M. le ministre des affaires étrangères (M. de Vrière). - Messieurs, je regrette que l'honorable membre ne m'ait pas prévenu de son interpellation.

M. Vilain XIIII. - Je vous en demande pardon, mais je viens de lire la chose au Moniteur.

M. le ministre des affaires étrangères (M. de Vrière). - Je ne regrette pas moins de n'avoir pas été prévenu.

La Chambre doit comprendre que le sujet est fort délicat.

Je n'ai aucune connaissance des faits dont vient de parler l'honorable M. Vilain XIIII, et j'avoue que je n'avais pas lu l'article du Moniteur. Cet article figure dans la partie non officielle. Or le gouvernement n'accepte la responsabilité que de la partie officielle de ce journal.

Il m'arrive assez souvent de trouver dans le Moniteur, àla partie non-officielle, des communications qui auraient subi des changements si elles avaient passé par l'examen de mon département. J'y rencontre parfois des expressions et des qualifications qui ne sont aucunement conformes, soit à l'organisation politique du pays, soit aux usages de notre cour.

Je prie la Chambre de me permettre de ne pas entrer dans d'autres explications. J'ignore absolument ce qui s'est passé à Anvers ; mais ce dont je suis certain, je n'ai pas besoin de le dire, c'est que nos princes et nos princesses sont incapables d'avoir rien fait qui soit contraire à leur dignité et à celle de la nation.

M. Devaux. - Messieurs, je prends la parole parce que je crois que nous n'avons pas à intervenir dans l'appréciation de faits de ce genre qui n'ont même aucun caractère officiel. Il s'agit de pures questions d'étiquette de cour ou d'usage de famille.

Le parlement n'a pas plus à y voir qu'un autre pouvoir n'aurait à (page 46) intervenir dans la tenue de nos séances ou dans les usages que nous pratiquons au sein de nos familles.

Si nous nous occupions ici de matières semblables, cela nous mènerait loin, car il n'y a presque pas de cérémonie, pas de fêtes dans lesquelles figure la cour ou la diplomatie, où quelque point d'étiquette ne soit contesté.

L'honorable M. Vilain XIIII, j'en suis persuadé, a une parfaite connaissance de ces règles ; mais je dois confesser que, quant à moi, mon instruction sous ce rapport est beaucoup moins accomplie, et je suis fort peu disposé, en ma qualité de représentant, à étudier et à approfondir cette matière.

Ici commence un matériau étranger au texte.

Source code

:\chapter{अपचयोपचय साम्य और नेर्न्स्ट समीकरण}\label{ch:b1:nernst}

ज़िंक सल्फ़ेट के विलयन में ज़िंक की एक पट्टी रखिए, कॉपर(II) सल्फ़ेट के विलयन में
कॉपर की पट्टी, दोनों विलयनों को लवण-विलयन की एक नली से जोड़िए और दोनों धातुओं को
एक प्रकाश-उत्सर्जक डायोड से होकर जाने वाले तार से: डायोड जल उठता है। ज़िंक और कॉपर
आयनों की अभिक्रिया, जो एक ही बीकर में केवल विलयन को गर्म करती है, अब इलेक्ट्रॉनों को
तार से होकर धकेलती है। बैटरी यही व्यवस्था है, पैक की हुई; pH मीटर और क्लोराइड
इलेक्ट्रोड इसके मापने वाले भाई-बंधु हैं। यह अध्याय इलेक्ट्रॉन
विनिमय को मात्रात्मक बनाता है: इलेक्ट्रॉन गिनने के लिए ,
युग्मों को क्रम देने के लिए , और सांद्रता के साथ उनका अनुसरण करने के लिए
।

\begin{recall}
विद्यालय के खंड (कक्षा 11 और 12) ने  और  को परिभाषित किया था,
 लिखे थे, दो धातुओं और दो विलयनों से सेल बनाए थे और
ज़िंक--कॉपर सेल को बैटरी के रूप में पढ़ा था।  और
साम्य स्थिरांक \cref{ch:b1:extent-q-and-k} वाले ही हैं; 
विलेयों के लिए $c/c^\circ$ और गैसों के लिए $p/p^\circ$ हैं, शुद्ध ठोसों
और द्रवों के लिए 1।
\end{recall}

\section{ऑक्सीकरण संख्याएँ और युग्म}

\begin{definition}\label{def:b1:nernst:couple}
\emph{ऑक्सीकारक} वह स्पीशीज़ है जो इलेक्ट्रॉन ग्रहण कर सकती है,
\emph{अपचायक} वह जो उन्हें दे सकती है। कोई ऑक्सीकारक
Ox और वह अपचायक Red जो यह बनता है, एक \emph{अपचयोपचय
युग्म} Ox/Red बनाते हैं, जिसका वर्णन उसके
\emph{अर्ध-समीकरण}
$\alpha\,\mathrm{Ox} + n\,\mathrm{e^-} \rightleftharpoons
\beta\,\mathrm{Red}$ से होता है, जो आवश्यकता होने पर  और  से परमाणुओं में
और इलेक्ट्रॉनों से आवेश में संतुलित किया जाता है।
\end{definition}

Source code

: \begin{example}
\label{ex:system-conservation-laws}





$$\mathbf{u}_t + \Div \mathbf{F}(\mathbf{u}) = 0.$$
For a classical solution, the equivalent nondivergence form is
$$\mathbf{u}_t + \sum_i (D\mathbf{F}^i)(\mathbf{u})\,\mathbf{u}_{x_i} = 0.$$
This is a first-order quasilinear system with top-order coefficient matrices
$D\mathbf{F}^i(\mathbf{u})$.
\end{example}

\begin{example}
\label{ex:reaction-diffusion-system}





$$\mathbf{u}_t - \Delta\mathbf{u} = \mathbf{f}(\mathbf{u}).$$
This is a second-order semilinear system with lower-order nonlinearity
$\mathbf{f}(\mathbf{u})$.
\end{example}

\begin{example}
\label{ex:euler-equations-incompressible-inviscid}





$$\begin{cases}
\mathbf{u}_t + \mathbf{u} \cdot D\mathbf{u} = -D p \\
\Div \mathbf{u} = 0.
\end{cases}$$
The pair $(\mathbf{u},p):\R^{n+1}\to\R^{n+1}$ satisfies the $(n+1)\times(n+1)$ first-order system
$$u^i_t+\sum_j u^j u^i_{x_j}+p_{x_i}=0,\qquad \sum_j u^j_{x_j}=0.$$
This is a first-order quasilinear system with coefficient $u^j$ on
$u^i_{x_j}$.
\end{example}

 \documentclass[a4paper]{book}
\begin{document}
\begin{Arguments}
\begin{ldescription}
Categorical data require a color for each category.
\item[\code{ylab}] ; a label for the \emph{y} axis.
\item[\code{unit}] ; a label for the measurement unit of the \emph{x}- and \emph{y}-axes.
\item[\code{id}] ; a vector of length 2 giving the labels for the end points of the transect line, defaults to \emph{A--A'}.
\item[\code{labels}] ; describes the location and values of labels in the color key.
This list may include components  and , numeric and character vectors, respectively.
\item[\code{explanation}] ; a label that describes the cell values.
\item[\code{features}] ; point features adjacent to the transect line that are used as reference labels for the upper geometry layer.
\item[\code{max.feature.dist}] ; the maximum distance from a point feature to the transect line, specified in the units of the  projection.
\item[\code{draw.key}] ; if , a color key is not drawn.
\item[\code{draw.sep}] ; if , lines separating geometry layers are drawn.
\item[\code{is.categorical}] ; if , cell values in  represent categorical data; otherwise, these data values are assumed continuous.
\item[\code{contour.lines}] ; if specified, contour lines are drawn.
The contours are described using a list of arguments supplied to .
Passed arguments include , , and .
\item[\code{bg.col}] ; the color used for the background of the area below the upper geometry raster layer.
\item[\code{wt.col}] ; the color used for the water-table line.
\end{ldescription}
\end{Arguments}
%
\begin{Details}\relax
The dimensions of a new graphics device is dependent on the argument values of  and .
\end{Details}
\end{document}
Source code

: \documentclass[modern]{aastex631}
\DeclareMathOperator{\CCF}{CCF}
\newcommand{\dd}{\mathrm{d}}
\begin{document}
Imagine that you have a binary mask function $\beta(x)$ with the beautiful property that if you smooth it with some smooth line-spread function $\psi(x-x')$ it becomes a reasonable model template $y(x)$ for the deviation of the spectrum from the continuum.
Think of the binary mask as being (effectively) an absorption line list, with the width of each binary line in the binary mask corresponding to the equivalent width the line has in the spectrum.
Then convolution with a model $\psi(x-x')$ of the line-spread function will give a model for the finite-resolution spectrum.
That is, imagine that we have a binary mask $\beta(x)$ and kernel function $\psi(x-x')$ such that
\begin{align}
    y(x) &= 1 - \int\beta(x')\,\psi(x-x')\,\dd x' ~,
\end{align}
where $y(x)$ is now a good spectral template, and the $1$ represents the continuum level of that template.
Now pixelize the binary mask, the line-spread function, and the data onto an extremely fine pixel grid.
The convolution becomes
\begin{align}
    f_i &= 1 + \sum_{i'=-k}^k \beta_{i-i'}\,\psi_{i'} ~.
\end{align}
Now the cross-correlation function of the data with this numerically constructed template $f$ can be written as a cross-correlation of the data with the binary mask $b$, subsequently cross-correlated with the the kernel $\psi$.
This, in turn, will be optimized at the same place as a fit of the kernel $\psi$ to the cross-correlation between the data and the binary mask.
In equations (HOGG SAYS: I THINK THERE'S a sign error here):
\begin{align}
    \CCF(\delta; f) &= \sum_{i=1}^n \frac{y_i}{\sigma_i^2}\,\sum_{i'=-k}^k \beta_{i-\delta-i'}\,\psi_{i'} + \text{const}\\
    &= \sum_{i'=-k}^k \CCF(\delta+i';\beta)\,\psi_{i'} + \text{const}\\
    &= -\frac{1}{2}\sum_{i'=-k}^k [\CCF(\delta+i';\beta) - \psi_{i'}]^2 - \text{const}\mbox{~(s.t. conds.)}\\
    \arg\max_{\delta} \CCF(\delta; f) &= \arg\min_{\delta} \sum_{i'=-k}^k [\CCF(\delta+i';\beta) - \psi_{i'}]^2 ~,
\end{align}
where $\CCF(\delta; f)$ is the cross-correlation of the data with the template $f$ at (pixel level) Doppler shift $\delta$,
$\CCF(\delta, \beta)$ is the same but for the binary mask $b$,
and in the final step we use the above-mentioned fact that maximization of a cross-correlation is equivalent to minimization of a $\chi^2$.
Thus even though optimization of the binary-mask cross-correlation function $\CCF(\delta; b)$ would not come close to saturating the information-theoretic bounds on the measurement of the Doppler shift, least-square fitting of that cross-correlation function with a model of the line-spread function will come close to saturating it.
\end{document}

Je ne crois pas qu'en entrant ici, nous ayons reçu cette mission, Nous avons des droits plus importants à exercer dans cette enceinte. Pour que l'exercice en soit respecté par tous, respectons aussi les droits d'autrui. Restons dans nos attributions et que chacun se forme sur le récit exact ou inexact du Moniteur telle opinion qu'il jugera convenable.

M. Vilain XIIII. - Je n'ai pas du tout demandé que la Chambre se constitue juge de l'étiquette de la cour.

Je me suis borné à demander que M. le ministre des affaires étrangères veuille bien, s'il ne juge pas nécessaire de faire une déclaration à la Chambre, faire démentir par le Moniteur un acte qui, j'en suis certain, n'a pas été posé et qui, s'il n'était pas démenti, humilierait la nation.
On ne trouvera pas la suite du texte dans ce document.